[[ TASK INPUT open ]]
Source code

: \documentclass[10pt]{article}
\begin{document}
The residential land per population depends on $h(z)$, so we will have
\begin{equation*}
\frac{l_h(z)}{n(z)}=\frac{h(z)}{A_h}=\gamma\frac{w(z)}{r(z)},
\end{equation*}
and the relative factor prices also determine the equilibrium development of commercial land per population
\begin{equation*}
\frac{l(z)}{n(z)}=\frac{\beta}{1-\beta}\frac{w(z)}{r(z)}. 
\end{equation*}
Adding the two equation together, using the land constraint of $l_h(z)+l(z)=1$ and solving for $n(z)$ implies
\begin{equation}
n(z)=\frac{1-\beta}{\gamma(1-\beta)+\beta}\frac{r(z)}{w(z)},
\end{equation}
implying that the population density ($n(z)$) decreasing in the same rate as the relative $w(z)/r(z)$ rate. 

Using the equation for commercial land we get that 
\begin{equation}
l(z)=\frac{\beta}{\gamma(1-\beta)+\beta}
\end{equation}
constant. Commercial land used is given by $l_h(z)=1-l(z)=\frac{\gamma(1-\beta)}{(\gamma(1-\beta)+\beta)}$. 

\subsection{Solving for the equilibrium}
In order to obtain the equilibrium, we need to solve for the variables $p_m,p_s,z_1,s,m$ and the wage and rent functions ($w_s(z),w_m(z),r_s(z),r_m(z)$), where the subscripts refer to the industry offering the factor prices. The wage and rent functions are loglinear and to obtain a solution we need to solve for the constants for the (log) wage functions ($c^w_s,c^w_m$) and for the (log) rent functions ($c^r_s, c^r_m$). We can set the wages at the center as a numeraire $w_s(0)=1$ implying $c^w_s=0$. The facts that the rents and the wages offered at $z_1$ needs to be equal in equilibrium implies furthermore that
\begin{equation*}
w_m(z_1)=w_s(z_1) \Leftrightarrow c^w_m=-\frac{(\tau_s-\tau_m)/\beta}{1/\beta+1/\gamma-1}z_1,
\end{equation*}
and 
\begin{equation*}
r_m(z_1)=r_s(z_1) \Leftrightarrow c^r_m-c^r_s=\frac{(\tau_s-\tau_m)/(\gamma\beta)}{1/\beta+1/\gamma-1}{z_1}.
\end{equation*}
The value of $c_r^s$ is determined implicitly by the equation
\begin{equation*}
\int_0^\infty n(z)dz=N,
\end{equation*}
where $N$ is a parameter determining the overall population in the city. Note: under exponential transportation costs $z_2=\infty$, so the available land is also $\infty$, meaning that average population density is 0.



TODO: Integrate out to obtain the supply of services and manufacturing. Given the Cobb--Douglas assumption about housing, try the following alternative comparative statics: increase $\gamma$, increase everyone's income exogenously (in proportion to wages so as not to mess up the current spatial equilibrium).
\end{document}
[[ TASK INPUT closed ]]
WORK ORDER -> Write the records out once more, exactly as shown.

PROBLEM SOLUTION ->
Source code

: \documentclass[10pt]{article}
\begin{document}
The residential land per population depends on $h(z)$, so we will have
\begin{equation*}
\frac{l_h(z)}{n(z)}=\frac{h(z)}{A_h}=\gamma\frac{w(z)}{r(z)},
\end{equation*}
and the relative factor prices also determine the equilibrium development of commercial land per population
\begin{equation*}
\frac{l(z)}{n(z)}=\frac{\beta}{1-\beta}\frac{w(z)}{r(z)}. 
\end{equation*}
Adding the two equation together, using the land constraint of $l_h(z)+l(z)=1$ and solving for $n(z)$ implies
\begin{equation}
n(z)=\frac{1-\beta}{\gamma(1-\beta)+\beta}\frac{r(z)}{w(z)},
\end{equation}
implying that the population density ($n(z)$) decreasing in the same rate as the relative $w(z)/r(z)$ rate. 

Using the equation for commercial land we get that 
\begin{equation}
l(z)=\frac{\beta}{\gamma(1-\beta)+\beta}
\end{equation}
constant. Commercial land used is given by $l_h(z)=1-l(z)=\frac{\gamma(1-\beta)}{(\gamma(1-\beta)+\beta)}$. 

\subsection{Solving for the equilibrium}
In order to obtain the equilibrium, we need to solve for the variables $p_m,p_s,z_1,s,m$ and the wage and rent functions ($w_s(z),w_m(z),r_s(z),r_m(z)$), where the subscripts refer to the industry offering the factor prices. The wage and rent functions are loglinear and to obtain a solution we need to solve for the constants for the (log) wage functions ($c^w_s,c^w_m$) and for the (log) rent functions ($c^r_s, c^r_m$). We can set the wages at the center as a numeraire $w_s(0)=1$ implying $c^w_s=0$. The facts that the rents and the wages offered at $z_1$ needs to be equal in equilibrium implies furthermore that
\begin{equation*}
w_m(z_1)=w_s(z_1) \Leftrightarrow c^w_m=-\frac{(\tau_s-\tau_m)/\beta}{1/\beta+1/\gamma-1}z_1,
\end{equation*}
and 
\begin{equation*}
r_m(z_1)=r_s(z_1) \Leftrightarrow c^r_m-c^r_s=\frac{(\tau_s-\tau_m)/(\gamma\beta)}{1/\beta+1/\gamma-1}{z_1}.
\end{equation*}
The value of $c_r^s$ is determined implicitly by the equation
\begin{equation*}
\int_0^\infty n(z)dz=N,
\end{equation*}
where $N$ is a parameter determining the overall population in the city. Note: under exponential transportation costs $z_2=\infty$, so the available land is also $\infty$, meaning that average population density is 0.



TODO: Integrate out to obtain the supply of services and manufacturing. Given the Cobb--Douglas assumption about housing, try the following alternative comparative statics: increase $\gamma$, increase everyone's income exogenously (in proportion to wages so as not to mess up the current spatial equilibrium).
\end{document}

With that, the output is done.